Segment Start: THE DATA

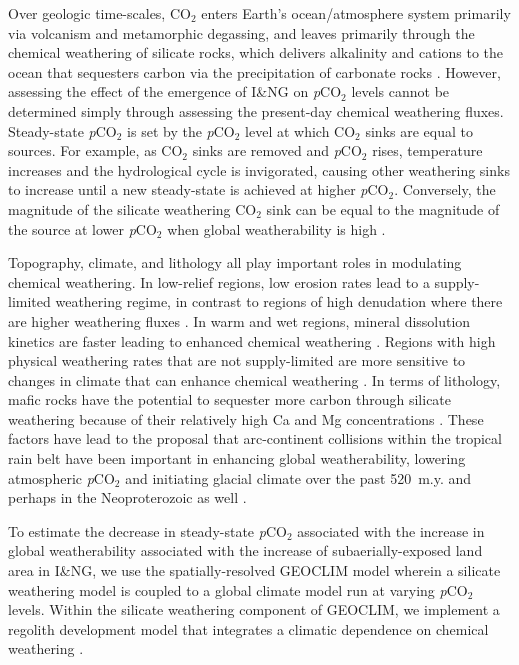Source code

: \documentclass[11pt,letterpaper]{article}
\newcommand{\pCOtwo}{\textit{p}CO$_{2}$\xspace}
\newcommand{\COtwo}{CO$_{2}$\xspace}
\begin{document}
Over geologic time-scales, \COtwo enters Earth's ocean/atmosphere system primarily via volcanism and metamorphic degassing, and leaves primarily through the chemical weathering of silicate rocks, which delivers alkalinity and cations to the ocean that sequesters carbon via the precipitation of carbonate rocks \cite{Kump2000a}. However, assessing the effect of the emergence of I\&NG on \pCOtwo levels cannot be determined simply through assessing the present-day chemical weathering fluxes. Steady-state \pCOtwo is set by the \pCOtwo level at which \COtwo sinks are equal to sources. For example, as \COtwo sinks are removed and \pCOtwo rises, temperature increases and the hydrological cycle is invigorated, causing other weathering sinks to increase until a new steady-state is achieved at higher \pCOtwo. Conversely, the magnitude of the silicate weathering \COtwo sink can be equal to the magnitude of the source at lower \pCOtwo when global weatherability is high \cite{Kump1997a}.

Topography, climate, and lithology all play important roles in modulating chemical weathering. In low-relief regions, low erosion rates lead to a supply-limited weathering regime, in contrast to regions of high denudation where there are higher weathering fluxes \cite{Gabet2009a, West2012a, Maher2014a}. In warm and wet regions, mineral dissolution kinetics are faster leading to enhanced chemical weathering \cite{Lasaga1994a, West2012a}. Regions with high physical weathering rates that are not supply-limited are more sensitive to changes in climate that can enhance chemical weathering \cite{West2012a, Maher2014a}. In terms of lithology, mafic rocks have the potential to sequester more carbon through silicate weathering because of their relatively high Ca and Mg concentrations \cite{Dessert2003a}. These factors have lead to the proposal that arc-continent collisions within the tropical rain belt have been important in enhancing global weatherability, lowering atmospheric \pCOtwo and initiating glacial climate over the past 520~m.y. \cite{Jagoutz2016a, Swanson-Hysell2017a, Macdonald2019a} and perhaps in the Neoproterozoic as well \cite{Park2019a}.

To estimate the decrease in steady-state \pCOtwo associated with the increase in global weatherability associated with the increase of subaerially-exposed land area in I\&NG, we use the spatially-resolved GEOCLIM model \cite{Godderis2014a, Godderis2017c} wherein a silicate weathering model is coupled to a global climate model run at varying \pCOtwo levels. Within the silicate weathering component of GEOCLIM, we implement a regolith development model \cite{Gabet2009a} that integrates a climatic dependence on chemical weathering \cite{West2012a}.
\end{document}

Segment End: THE DATA

WHAT THE TASK REQUIRES:
Every line above should be returned exactly; the pictures stay out.

PROBLEM SOLUTION:
Source code

: \documentclass[11pt,letterpaper]{article}
\newcommand{\pCOtwo}{\textit{p}CO$_{2}$\xspace}
\newcommand{\COtwo}{CO$_{2}$\xspace}
\begin{document}
Over geologic time-scales, \COtwo enters Earth's ocean/atmosphere system primarily via volcanism and metamorphic degassing, and leaves primarily through the chemical weathering of silicate rocks, which delivers alkalinity and cations to the ocean that sequesters carbon via the precipitation of carbonate rocks \cite{Kump2000a}. However, assessing the effect of the emergence of I\&NG on \pCOtwo levels cannot be determined simply through assessing the present-day chemical weathering fluxes. Steady-state \pCOtwo is set by the \pCOtwo level at which \COtwo sinks are equal to sources. For example, as \COtwo sinks are removed and \pCOtwo rises, temperature increases and the hydrological cycle is invigorated, causing other weathering sinks to increase until a new steady-state is achieved at higher \pCOtwo. Conversely, the magnitude of the silicate weathering \COtwo sink can be equal to the magnitude of the source at lower \pCOtwo when global weatherability is high \cite{Kump1997a}.

Topography, climate, and lithology all play important roles in modulating chemical weathering. In low-relief regions, low erosion rates lead to a supply-limited weathering regime, in contrast to regions of high denudation where there are higher weathering fluxes \cite{Gabet2009a, West2012a, Maher2014a}. In warm and wet regions, mineral dissolution kinetics are faster leading to enhanced chemical weathering \cite{Lasaga1994a, West2012a}. Regions with high physical weathering rates that are not supply-limited are more sensitive to changes in climate that can enhance chemical weathering \cite{West2012a, Maher2014a}. In terms of lithology, mafic rocks have the potential to sequester more carbon through silicate weathering because of their relatively high Ca and Mg concentrations \cite{Dessert2003a}. These factors have lead to the proposal that arc-continent collisions within the tropical rain belt have been important in enhancing global weatherability, lowering atmospheric \pCOtwo and initiating glacial climate over the past 520~m.y. \cite{Jagoutz2016a, Swanson-Hysell2017a, Macdonald2019a} and perhaps in the Neoproterozoic as well \cite{Park2019a}.

To estimate the decrease in steady-state \pCOtwo associated with the increase in global weatherability associated with the increase of subaerially-exposed land area in I\&NG, we use the spatially-resolved GEOCLIM model \cite{Godderis2014a, Godderis2017c} wherein a silicate weathering model is coupled to a global climate model run at varying \pCOtwo levels. Within the silicate weathering component of GEOCLIM, we implement a regolith development model \cite{Gabet2009a} that integrates a climatic dependence on chemical weathering \cite{West2012a}.
\end{document}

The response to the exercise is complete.